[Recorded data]
>>>
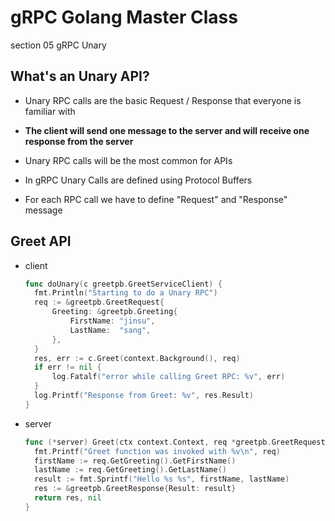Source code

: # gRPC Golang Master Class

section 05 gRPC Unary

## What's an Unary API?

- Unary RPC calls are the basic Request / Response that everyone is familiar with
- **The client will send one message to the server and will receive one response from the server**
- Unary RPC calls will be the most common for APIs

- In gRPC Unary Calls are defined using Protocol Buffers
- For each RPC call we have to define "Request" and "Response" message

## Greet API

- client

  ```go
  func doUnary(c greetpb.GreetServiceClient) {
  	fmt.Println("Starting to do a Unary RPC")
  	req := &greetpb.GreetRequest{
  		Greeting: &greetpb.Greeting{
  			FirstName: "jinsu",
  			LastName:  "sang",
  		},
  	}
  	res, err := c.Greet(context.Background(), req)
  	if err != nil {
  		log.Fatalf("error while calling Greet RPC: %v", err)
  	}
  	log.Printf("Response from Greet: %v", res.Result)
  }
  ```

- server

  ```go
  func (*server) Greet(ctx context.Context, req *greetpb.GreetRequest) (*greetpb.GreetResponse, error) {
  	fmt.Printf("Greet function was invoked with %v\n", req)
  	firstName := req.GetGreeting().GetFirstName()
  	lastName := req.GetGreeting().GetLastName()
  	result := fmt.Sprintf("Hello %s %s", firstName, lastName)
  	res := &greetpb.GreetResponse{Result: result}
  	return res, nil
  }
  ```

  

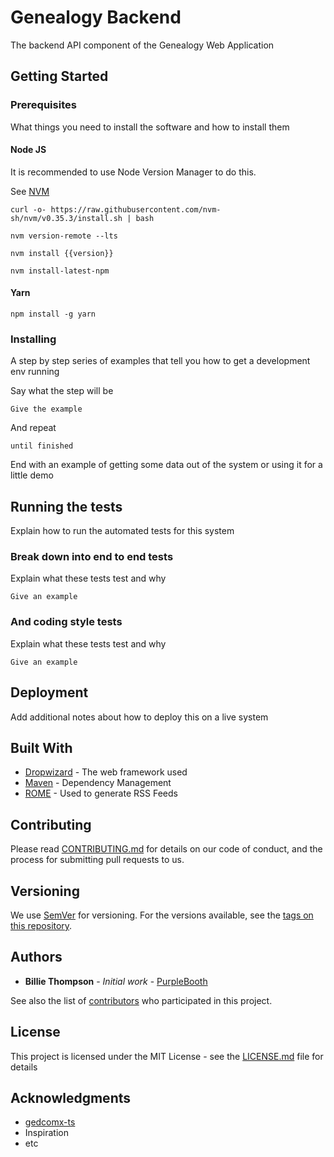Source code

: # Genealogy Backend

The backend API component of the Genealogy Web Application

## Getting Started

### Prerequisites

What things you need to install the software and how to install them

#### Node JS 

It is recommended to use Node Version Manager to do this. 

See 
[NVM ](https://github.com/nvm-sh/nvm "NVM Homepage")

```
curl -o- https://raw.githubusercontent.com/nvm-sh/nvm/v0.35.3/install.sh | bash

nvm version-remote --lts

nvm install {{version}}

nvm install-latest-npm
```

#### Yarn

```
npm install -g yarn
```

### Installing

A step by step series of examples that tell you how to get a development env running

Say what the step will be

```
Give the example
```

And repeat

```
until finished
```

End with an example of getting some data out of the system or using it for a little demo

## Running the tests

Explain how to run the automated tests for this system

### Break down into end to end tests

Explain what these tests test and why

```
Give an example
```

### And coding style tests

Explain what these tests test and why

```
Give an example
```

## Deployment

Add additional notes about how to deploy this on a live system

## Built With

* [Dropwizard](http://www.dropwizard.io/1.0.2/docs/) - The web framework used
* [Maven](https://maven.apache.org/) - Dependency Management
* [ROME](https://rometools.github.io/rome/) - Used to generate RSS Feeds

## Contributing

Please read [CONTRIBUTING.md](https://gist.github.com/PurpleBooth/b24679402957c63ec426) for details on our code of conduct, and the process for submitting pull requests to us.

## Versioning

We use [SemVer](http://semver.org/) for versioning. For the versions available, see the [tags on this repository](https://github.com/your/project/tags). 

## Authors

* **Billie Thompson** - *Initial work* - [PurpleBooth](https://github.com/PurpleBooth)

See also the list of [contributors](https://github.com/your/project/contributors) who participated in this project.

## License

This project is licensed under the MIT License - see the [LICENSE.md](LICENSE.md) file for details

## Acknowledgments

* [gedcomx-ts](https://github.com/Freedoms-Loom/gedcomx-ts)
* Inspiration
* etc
<<<
Directions for this task >> Go through the entries and retype them exactly, except for the images.

Result of the exercise >>
Source code

: # gRPC Golang Master Class

section 05 gRPC Unary

## What's an Unary API?

- Unary RPC calls are the basic Request / Response that everyone is familiar with
- **The client will send one message to the server and will receive one response from the server**
- Unary RPC calls will be the most common for APIs

- In gRPC Unary Calls are defined using Protocol Buffers
- For each RPC call we have to define "Request" and "Response" message

## Greet API

- client

  ```go
  func doUnary(c greetpb.GreetServiceClient) {
  	fmt.Println("Starting to do a Unary RPC")
  	req := &greetpb.GreetRequest{
  		Greeting: &greetpb.Greeting{
  			FirstName: "jinsu",
  			LastName:  "sang",
  		},
  	}
  	res, err := c.Greet(context.Background(), req)
  	if err != nil {
  		log.Fatalf("error while calling Greet RPC: %v", err)
  	}
  	log.Printf("Response from Greet: %v", res.Result)
  }
  ```

- server

  ```go
  func (*server) Greet(ctx context.Context, req *greetpb.GreetRequest) (*greetpb.GreetResponse, error) {
  	fmt.Printf("Greet function was invoked with %v\n", req)
  	firstName := req.GetGreeting().GetFirstName()
  	lastName := req.GetGreeting().GetLastName()
  	result := fmt.Sprintf("Hello %s %s", firstName, lastName)
  	res := &greetpb.GreetResponse{Result: result}
  	return res, nil
  }
  ```

  

Source code

: # Genealogy Backend

The backend API component of the Genealogy Web Application

## Getting Started

### Prerequisites

What things you need to install the software and how to install them

#### Node JS 

It is recommended to use Node Version Manager to do this. 

See 
[NVM ](https://github.com/nvm-sh/nvm "NVM Homepage")

```
curl -o- https://raw.githubusercontent.com/nvm-sh/nvm/v0.35.3/install.sh | bash

nvm version-remote --lts

nvm install {{version}}

nvm install-latest-npm
```

#### Yarn

```
npm install -g yarn
```

### Installing

A step by step series of examples that tell you how to get a development env running

Say what the step will be

```
Give the example
```

And repeat

```
until finished
```

End with an example of getting some data out of the system or using it for a little demo

## Running the tests

Explain how to run the automated tests for this system

### Break down into end to end tests

Explain what these tests test and why

```
Give an example
```

### And coding style tests

Explain what these tests test and why

```
Give an example
```

## Deployment

Add additional notes about how to deploy this on a live system

## Built With

* [Dropwizard](http://www.dropwizard.io/1.0.2/docs/) - The web framework used
* [Maven](https://maven.apache.org/) - Dependency Management
* [ROME](https://rometools.github.io/rome/) - Used to generate RSS Feeds

## Contributing

Please read [CONTRIBUTING.md](https://gist.github.com/PurpleBooth/b24679402957c63ec426) for details on our code of conduct, and the process for submitting pull requests to us.

## Versioning

We use [SemVer](http://semver.org/) for versioning. For the versions available, see the [tags on this repository](https://github.com/your/project/tags). 

## Authors

* **Billie Thompson** - *Initial work* - [PurpleBooth](https://github.com/PurpleBooth)

See also the list of [contributors](https://github.com/your/project/contributors) who participated in this project.

## License

This project is licensed under the MIT License - see the [LICENSE.md](LICENSE.md) file for details

## Acknowledgments

* [gedcomx-ts](https://github.com/Freedoms-Loom/gedcomx-ts)
* Inspiration
* etc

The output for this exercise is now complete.